• **Working data**:
* * *

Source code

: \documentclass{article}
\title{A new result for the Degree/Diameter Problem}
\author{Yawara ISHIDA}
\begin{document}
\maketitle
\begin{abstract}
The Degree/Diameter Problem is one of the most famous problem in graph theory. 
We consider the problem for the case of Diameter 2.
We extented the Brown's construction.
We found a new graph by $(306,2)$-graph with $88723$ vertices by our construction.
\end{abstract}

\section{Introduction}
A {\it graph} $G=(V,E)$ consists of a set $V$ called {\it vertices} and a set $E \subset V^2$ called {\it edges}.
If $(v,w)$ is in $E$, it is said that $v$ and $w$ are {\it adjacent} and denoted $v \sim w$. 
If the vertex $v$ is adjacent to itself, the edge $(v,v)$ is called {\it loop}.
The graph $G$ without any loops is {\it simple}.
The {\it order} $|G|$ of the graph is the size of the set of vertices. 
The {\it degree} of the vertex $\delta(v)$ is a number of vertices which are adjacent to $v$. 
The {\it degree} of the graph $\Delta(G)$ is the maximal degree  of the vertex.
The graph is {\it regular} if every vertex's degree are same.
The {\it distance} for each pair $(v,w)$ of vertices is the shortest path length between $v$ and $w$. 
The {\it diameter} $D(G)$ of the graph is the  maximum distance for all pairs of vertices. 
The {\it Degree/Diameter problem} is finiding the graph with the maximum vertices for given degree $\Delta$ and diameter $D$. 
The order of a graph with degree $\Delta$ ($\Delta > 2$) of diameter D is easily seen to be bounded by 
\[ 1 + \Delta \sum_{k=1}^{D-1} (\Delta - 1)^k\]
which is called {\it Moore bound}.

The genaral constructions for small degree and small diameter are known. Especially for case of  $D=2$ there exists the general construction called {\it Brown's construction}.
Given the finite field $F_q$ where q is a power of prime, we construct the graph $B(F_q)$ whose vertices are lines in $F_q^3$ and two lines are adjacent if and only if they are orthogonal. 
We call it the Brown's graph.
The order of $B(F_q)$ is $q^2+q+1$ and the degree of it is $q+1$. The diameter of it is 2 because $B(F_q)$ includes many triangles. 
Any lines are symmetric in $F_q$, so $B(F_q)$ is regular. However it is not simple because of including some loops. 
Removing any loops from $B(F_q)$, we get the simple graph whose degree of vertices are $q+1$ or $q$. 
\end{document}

* * *

Wherever a line of the material has the word "whose", add it to a tally; give only the final number.

• **Your solution**: 2